Diagnosis is difficult in the early stages of ALS because symptoms mirror those of other diseases. As ALS progresses, it leads to loss of strength extending from one body region to another. At this point it becomes more apparent what the disease is.
The average time between the first symptoms and diagnosis is about a year, however.
“Better tests are needed for a faster ALS diagnosis, which we hope to achieve with this test,” Van Damme said.

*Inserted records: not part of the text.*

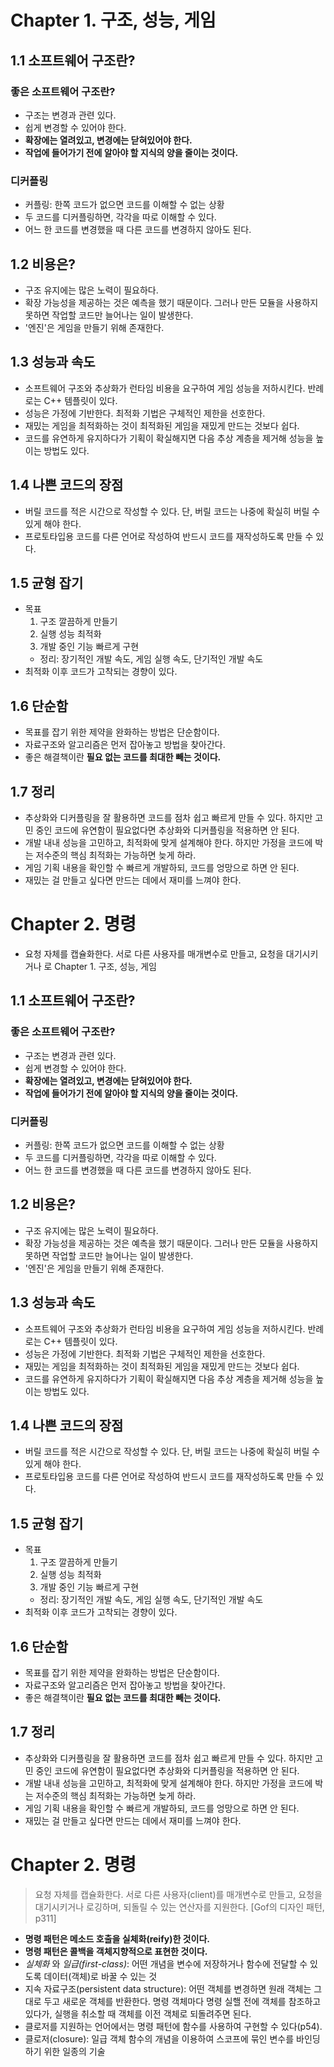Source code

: # Chapter 1. 구조, 성능, 게임
## 1.1 소프트웨어 구조란?
  ### 좋은 소프트웨어 구조란?
  - 구조는 변경과 관련 있다.
  - 쉽게 변경할 수 있어야 한다.
  - __확장에는 열려있고, 변경에는 닫혀있어야 한다.__
  - __작업에 들어가기 전에 알아야 할 지식의 양을 줄이는 것이다.__
  ### 디커플링
  - 커플링: 한쪽 코드가 없으면 코드를 이해할 수 없는 상황
  - 두 코드를 디커플링하면, 각각을 따로 이해할 수 있다.
  - 어느 한 코드를 변경했을 때 다른 코드를 변경하지 않아도 된다.
## 1.2 비용은?
- 구조 유지에는 많은 노력이 필요하다.
- 확장 가능성을 제공하는 것은 예측을 했기 때문이다. 그러나 만든 모듈을 사용하지 못하면 작업할 코드만 늘어나는 일이 발생한다.
- '엔진'은 게임을 만들기 위해 존재한다.
## 1.3 성능과 속도
- 소프트웨어 구조와 추상화가 런타임 비용을 요구하여 게임 성능을 저하시킨다. 반례로는 C++ 템플릿이 있다.
- 성능은 가정에 기반한다. 최적화 기법은 구체적인 제한을 선호한다.
- 재밌는 게임을 최적화하는 것이 최적화된 게임을 재밌게 만드는 것보다 쉽다.
- 코드를 유연하게 유지하다가 기획이 확실해지면 다음 추상 계층을 제거해 성능을 높이는 방법도 있다.
## 1.4 나쁜 코드의 장점
- 버릴 코드를 적은 시간으로 작성할 수 있다. 단, 버릴 코드는 나중에 확실히 버릴 수 있게 해야 한다.
- 프로토타입용 코드를 다른 언어로 작성하여 반드시 코드를 재작성하도록 만들 수 있다.
## 1.5 균형 잡기
- 목표
  1. 구조 깔끔하게 만들기
  2. 실행 성능 최적화
  3. 개발 중인 기능 빠르게 구현
  - 정리: 장기적인 개발 속도, 게임 실행 속도, 단기적인 개발 속도
- 최적화 이후 코드가 고착되는 경향이 있다.
## 1.6 단순함
- 목표를 잡기 위한 제약을 완화하는 방법은 단순함이다.
- 자료구조와 알고리즘은 먼저 잡아놓고 방법을 찾아간다.
- 좋은 해결책이란 __필요 없는 코드를 최대한 빼는 것이다.__
## 1.7 정리
- 추상화와 디커플링을 잘 활용하면 코드를 점차 쉽고 빠르게 만들 수 있다. 하지만 고민 중인 코드에 유연함이 필요없다면 추상화와 디커플링을 적용하면 안 된다.
- 개발 내내 성능을 고민하고, 최적화에 맞게 설계해야 한다. 하지만 가정을 코드에 박는 저수준의 핵심 최적화는 가능하면 늦게 하라.
- 게임 기획 내용을 확인할 수 빠르게 개발하되, 코드를 엉망으로 하면 안 된다.
- 재밌는 걸 만들고 싶다면 만드는 데에서 재미를 느껴야 한다.

# Chapter 2. 명령
- 요청 자체를 캡슐화한다. 서로 다른 사용자를 매개변수로 만들고, 요청을 대기시키거나 로 Chapter 1. 구조, 성능, 게임
## 1.1 소프트웨어 구조란?
  ### 좋은 소프트웨어 구조란?
  - 구조는 변경과 관련 있다.
  - 쉽게 변경할 수 있어야 한다.
  - __확장에는 열려있고, 변경에는 닫혀있어야 한다.__
  - __작업에 들어가기 전에 알아야 할 지식의 양을 줄이는 것이다.__
  ### 디커플링
  - 커플링: 한쪽 코드가 없으면 코드를 이해할 수 없는 상황
  - 두 코드를 디커플링하면, 각각을 따로 이해할 수 있다.
  - 어느 한 코드를 변경했을 때 다른 코드를 변경하지 않아도 된다.
## 1.2 비용은?
- 구조 유지에는 많은 노력이 필요하다.
- 확장 가능성을 제공하는 것은 예측을 했기 때문이다. 그러나 만든 모듈을 사용하지 못하면 작업할 코드만 늘어나는 일이 발생한다.
- '엔진'은 게임을 만들기 위해 존재한다.
## 1.3 성능과 속도
- 소프트웨어 구조와 추상화가 런타임 비용을 요구하여 게임 성능을 저하시킨다. 반례로는 C++ 템플릿이 있다.
- 성능은 가정에 기반한다. 최적화 기법은 구체적인 제한을 선호한다.
- 재밌는 게임을 최적화하는 것이 최적화된 게임을 재밌게 만드는 것보다 쉽다.
- 코드를 유연하게 유지하다가 기획이 확실해지면 다음 추상 계층을 제거해 성능을 높이는 방법도 있다.
## 1.4 나쁜 코드의 장점
- 버릴 코드를 적은 시간으로 작성할 수 있다. 단, 버릴 코드는 나중에 확실히 버릴 수 있게 해야 한다.
- 프로토타입용 코드를 다른 언어로 작성하여 반드시 코드를 재작성하도록 만들 수 있다.
## 1.5 균형 잡기
- 목표
  1. 구조 깔끔하게 만들기
  2. 실행 성능 최적화
  3. 개발 중인 기능 빠르게 구현
  - 정리: 장기적인 개발 속도, 게임 실행 속도, 단기적인 개발 속도
- 최적화 이후 코드가 고착되는 경향이 있다.
## 1.6 단순함
- 목표를 잡기 위한 제약을 완화하는 방법은 단순함이다.
- 자료구조와 알고리즘은 먼저 잡아놓고 방법을 찾아간다.
- 좋은 해결책이란 __필요 없는 코드를 최대한 빼는 것이다.__
## 1.7 정리
- 추상화와 디커플링을 잘 활용하면 코드를 점차 쉽고 빠르게 만들 수 있다. 하지만 고민 중인 코드에 유연함이 필요없다면 추상화와 디커플링을 적용하면 안 된다.
- 개발 내내 성능을 고민하고, 최적화에 맞게 설계해야 한다. 하지만 가정을 코드에 박는 저수준의 핵심 최적화는 가능하면 늦게 하라.
- 게임 기획 내용을 확인할 수 빠르게 개발하되, 코드를 엉망으로 하면 안 된다.
- 재밌는 걸 만들고 싶다면 만드는 데에서 재미를 느껴야 한다.

# Chapter 2. 명령
> 요청 자체를 캡슐화한다. 서로 다른 사용자(client)를 매개변수로 만들고, 요청을 대기시키거나 로깅하며, 되돌릴 수 있는 연산자를 지원한다. [Gof의 디자인 패턴, p311]
- __명령 패턴은 메소드 호출을 실체화(reify)한 것이다.__
- __명령 패턴은 콜백을 객체지향적으로 표현한 것이다.__
- _실체화_ 와 _일급(first-class)_: 어떤 개념을 변수에 저장하거나 함수에 전달할 수 있도록 데이터(객체)로 바꿀 수 있는 것
- 지속 자료구조(persistent data structure): 어떤 객체를 변경하면 원래 객체는 그대로 두고 새로운 객체를 반환한다. 명령 객체마다 명령 실핼 전에 객체를 참조하고 있다가, 실행을 취소할 때 객체를 이전 객체로 되돌려주면 된다.
- 클로저를 지원하는 언어에서는 명령 패턴에 함수를 사용하여 구현할 수 있다(p54).
- 클로저(closure): 일급 객체 함수의 개념을 이용하여 스코프에 묶인 변수를 바인딩 하기 위한 일종의 기술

Studies have shown that ALS patients have a high level of neurofilaments in the cerebrospinal fluid that bathes their brain and spinal cord. This concentration could stem from sick movement neurons releasing the filaments, scientists say.
The Belgian and German researchers wanted to determine whether neurofilament levels in cerebrospinal fluid could help diagnose ALS. They examined levels of two neurofilament proteins in the fluid. One was phosphorylated neurofilament heavy chain (pNfH) and the other neurofilament light chain (NfL).
Researchers measured pNfH and NfL concentrations in 220 patients with ALS and 316 patients with other neurologic diseases who served as controls. They also measured the proteins’ levels in 50 patients with diseases whose symptoms mimic ALS.
Levels of pNfH were the best predictor of movement neuron diseases, the researchers discovered. Levels of pNfH were the best way to differentiate ALS patients from those with diseases with similar symptoms, the team said.
Both pNfH and NfL levels were lower in patients whose ALS was progressing slowly, and neither proved to be good predictors of the disease’s progression. Levels of both proteins increased as patients lost strength in more and more regions of their body, the team added.
Another important finding was that levels of pNfH and NfL correlated with the extent of movement-neuron degeneration in ALS patients. This was particularly true of pNfH concentrations, researchers added.
Overall, the findings showed a strong correlation between neurofilament levels in cerebrospinal fluid and the amount of movement neuron loss. This suggested that scientists could develop a test to help identify processes that underlie ALS. The team is now studying the viability of creating such a test.